> _Directions_: Every line of the data should be retyped with no difference from the original.

> _Recorded information_:
::::

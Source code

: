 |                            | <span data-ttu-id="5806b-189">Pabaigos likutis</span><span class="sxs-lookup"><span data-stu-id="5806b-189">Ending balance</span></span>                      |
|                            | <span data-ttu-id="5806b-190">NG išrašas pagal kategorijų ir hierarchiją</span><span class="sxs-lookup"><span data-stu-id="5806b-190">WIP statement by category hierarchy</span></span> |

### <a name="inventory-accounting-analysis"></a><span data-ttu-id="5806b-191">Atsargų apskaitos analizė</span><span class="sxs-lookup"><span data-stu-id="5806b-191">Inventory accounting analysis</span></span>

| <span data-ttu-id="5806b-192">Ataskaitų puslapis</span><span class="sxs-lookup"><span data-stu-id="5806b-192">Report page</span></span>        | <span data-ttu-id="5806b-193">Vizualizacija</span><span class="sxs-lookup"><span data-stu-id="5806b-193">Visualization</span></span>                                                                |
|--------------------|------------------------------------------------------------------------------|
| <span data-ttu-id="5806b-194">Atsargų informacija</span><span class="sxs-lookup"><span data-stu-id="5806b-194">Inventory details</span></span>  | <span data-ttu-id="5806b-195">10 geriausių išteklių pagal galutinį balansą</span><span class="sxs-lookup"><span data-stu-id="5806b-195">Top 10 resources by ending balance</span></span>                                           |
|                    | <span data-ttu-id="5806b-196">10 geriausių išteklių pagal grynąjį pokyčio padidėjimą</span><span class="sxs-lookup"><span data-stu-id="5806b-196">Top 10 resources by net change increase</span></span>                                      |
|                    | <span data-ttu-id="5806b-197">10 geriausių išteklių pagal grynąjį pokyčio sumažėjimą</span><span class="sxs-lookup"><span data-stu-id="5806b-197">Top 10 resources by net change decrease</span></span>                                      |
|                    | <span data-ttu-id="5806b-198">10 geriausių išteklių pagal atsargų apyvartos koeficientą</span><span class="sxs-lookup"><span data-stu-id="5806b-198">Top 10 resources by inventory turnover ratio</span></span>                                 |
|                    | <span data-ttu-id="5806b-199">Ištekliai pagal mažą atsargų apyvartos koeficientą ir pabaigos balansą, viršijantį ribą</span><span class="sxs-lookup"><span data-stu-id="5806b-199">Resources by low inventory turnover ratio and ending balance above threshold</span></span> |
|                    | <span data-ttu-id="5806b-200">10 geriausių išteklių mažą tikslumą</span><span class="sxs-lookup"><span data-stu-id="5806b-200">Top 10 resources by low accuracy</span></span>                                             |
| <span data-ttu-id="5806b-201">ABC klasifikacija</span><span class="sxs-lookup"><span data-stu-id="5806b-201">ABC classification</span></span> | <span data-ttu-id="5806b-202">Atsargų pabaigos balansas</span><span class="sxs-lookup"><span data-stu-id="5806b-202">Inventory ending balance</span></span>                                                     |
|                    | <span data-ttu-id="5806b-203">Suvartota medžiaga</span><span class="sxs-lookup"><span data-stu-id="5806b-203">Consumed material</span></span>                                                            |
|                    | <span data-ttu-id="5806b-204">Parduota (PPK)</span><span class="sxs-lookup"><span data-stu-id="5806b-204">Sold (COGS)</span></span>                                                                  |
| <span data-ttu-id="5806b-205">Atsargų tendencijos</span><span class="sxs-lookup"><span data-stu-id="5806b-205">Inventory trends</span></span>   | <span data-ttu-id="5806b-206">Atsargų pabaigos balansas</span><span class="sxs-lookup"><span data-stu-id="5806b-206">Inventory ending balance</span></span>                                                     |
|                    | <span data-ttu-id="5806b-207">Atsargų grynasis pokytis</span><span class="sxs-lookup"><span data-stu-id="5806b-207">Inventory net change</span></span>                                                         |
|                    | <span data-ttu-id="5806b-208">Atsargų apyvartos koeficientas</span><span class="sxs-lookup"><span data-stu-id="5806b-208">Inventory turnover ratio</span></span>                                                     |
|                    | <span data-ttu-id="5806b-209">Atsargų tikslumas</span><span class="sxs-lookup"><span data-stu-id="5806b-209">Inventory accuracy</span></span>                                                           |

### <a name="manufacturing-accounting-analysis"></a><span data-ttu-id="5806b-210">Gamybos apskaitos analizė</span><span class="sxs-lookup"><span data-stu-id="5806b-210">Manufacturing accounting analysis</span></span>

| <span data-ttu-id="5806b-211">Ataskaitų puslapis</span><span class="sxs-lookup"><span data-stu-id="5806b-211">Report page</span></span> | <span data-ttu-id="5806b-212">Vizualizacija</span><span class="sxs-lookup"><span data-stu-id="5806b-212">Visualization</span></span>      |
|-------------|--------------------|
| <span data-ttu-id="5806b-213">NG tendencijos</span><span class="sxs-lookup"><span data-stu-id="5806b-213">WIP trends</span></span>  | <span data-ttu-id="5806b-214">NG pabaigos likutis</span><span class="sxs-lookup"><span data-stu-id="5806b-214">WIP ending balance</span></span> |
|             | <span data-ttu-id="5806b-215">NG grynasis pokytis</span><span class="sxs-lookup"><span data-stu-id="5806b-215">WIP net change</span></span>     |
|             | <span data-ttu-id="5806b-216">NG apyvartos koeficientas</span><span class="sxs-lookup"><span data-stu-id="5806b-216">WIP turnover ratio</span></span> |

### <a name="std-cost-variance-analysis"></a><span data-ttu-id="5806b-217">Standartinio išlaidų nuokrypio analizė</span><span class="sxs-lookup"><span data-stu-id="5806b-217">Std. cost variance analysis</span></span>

::::

> _Result of the task_:
Source code

: |                            | <span data-ttu-id="5806b-189">Pabaigos likutis</span><span class="sxs-lookup"><span data-stu-id="5806b-189">Ending balance</span></span>                      |
|                            | <span data-ttu-id="5806b-190">NG išrašas pagal kategorijų ir hierarchiją</span><span class="sxs-lookup"><span data-stu-id="5806b-190">WIP statement by category hierarchy</span></span> |

### <a name="inventory-accounting-analysis"></a><span data-ttu-id="5806b-191">Atsargų apskaitos analizė</span><span class="sxs-lookup"><span data-stu-id="5806b-191">Inventory accounting analysis</span></span>

| <span data-ttu-id="5806b-192">Ataskaitų puslapis</span><span class="sxs-lookup"><span data-stu-id="5806b-192">Report page</span></span>        | <span data-ttu-id="5806b-193">Vizualizacija</span><span class="sxs-lookup"><span data-stu-id="5806b-193">Visualization</span></span>                                                                |
|--------------------|------------------------------------------------------------------------------|
| <span data-ttu-id="5806b-194">Atsargų informacija</span><span class="sxs-lookup"><span data-stu-id="5806b-194">Inventory details</span></span>  | <span data-ttu-id="5806b-195">10 geriausių išteklių pagal galutinį balansą</span><span class="sxs-lookup"><span data-stu-id="5806b-195">Top 10 resources by ending balance</span></span>                                           |
|                    | <span data-ttu-id="5806b-196">10 geriausių išteklių pagal grynąjį pokyčio padidėjimą</span><span class="sxs-lookup"><span data-stu-id="5806b-196">Top 10 resources by net change increase</span></span>                                      |
|                    | <span data-ttu-id="5806b-197">10 geriausių išteklių pagal grynąjį pokyčio sumažėjimą</span><span class="sxs-lookup"><span data-stu-id="5806b-197">Top 10 resources by net change decrease</span></span>                                      |
|                    | <span data-ttu-id="5806b-198">10 geriausių išteklių pagal atsargų apyvartos koeficientą</span><span class="sxs-lookup"><span data-stu-id="5806b-198">Top 10 resources by inventory turnover ratio</span></span>                                 |
|                    | <span data-ttu-id="5806b-199">Ištekliai pagal mažą atsargų apyvartos koeficientą ir pabaigos balansą, viršijantį ribą</span><span class="sxs-lookup"><span data-stu-id="5806b-199">Resources by low inventory turnover ratio and ending balance above threshold</span></span> |
|                    | <span data-ttu-id="5806b-200">10 geriausių išteklių mažą tikslumą</span><span class="sxs-lookup"><span data-stu-id="5806b-200">Top 10 resources by low accuracy</span></span>                                             |
| <span data-ttu-id="5806b-201">ABC klasifikacija</span><span class="sxs-lookup"><span data-stu-id="5806b-201">ABC classification</span></span> | <span data-ttu-id="5806b-202">Atsargų pabaigos balansas</span><span class="sxs-lookup"><span data-stu-id="5806b-202">Inventory ending balance</span></span>                                                     |
|                    | <span data-ttu-id="5806b-203">Suvartota medžiaga</span><span class="sxs-lookup"><span data-stu-id="5806b-203">Consumed material</span></span>                                                            |
|                    | <span data-ttu-id="5806b-204">Parduota (PPK)</span><span class="sxs-lookup"><span data-stu-id="5806b-204">Sold (COGS)</span></span>                                                                  |
| <span data-ttu-id="5806b-205">Atsargų tendencijos</span><span class="sxs-lookup"><span data-stu-id="5806b-205">Inventory trends</span></span>   | <span data-ttu-id="5806b-206">Atsargų pabaigos balansas</span><span class="sxs-lookup"><span data-stu-id="5806b-206">Inventory ending balance</span></span>                                                     |
|                    | <span data-ttu-id="5806b-207">Atsargų grynasis pokytis</span><span class="sxs-lookup"><span data-stu-id="5806b-207">Inventory net change</span></span>                                                         |
|                    | <span data-ttu-id="5806b-208">Atsargų apyvartos koeficientas</span><span class="sxs-lookup"><span data-stu-id="5806b-208">Inventory turnover ratio</span></span>                                                     |
|                    | <span data-ttu-id="5806b-209">Atsargų tikslumas</span><span class="sxs-lookup"><span data-stu-id="5806b-209">Inventory accuracy</span></span>                                                           |

### <a name="manufacturing-accounting-analysis"></a><span data-ttu-id="5806b-210">Gamybos apskaitos analizė</span><span class="sxs-lookup"><span data-stu-id="5806b-210">Manufacturing accounting analysis</span></span>

| <span data-ttu-id="5806b-211">Ataskaitų puslapis</span><span class="sxs-lookup"><span data-stu-id="5806b-211">Report page</span></span> | <span data-ttu-id="5806b-212">Vizualizacija</span><span class="sxs-lookup"><span data-stu-id="5806b-212">Visualization</span></span>      |
|-------------|--------------------|
| <span data-ttu-id="5806b-213">NG tendencijos</span><span class="sxs-lookup"><span data-stu-id="5806b-213">WIP trends</span></span>  | <span data-ttu-id="5806b-214">NG pabaigos likutis</span><span class="sxs-lookup"><span data-stu-id="5806b-214">WIP ending balance</span></span> |
|             | <span data-ttu-id="5806b-215">NG grynasis pokytis</span><span class="sxs-lookup"><span data-stu-id="5806b-215">WIP net change</span></span>     |
|             | <span data-ttu-id="5806b-216">NG apyvartos koeficientas</span><span class="sxs-lookup"><span data-stu-id="5806b-216">WIP turnover ratio</span></span> |

### <a name="std-cost-variance-analysis"></a><span data-ttu-id="5806b-217">Standartinio išlaidų nuokrypio analizė</span><span class="sxs-lookup"><span data-stu-id="5806b-217">Std. cost variance analysis</span></span>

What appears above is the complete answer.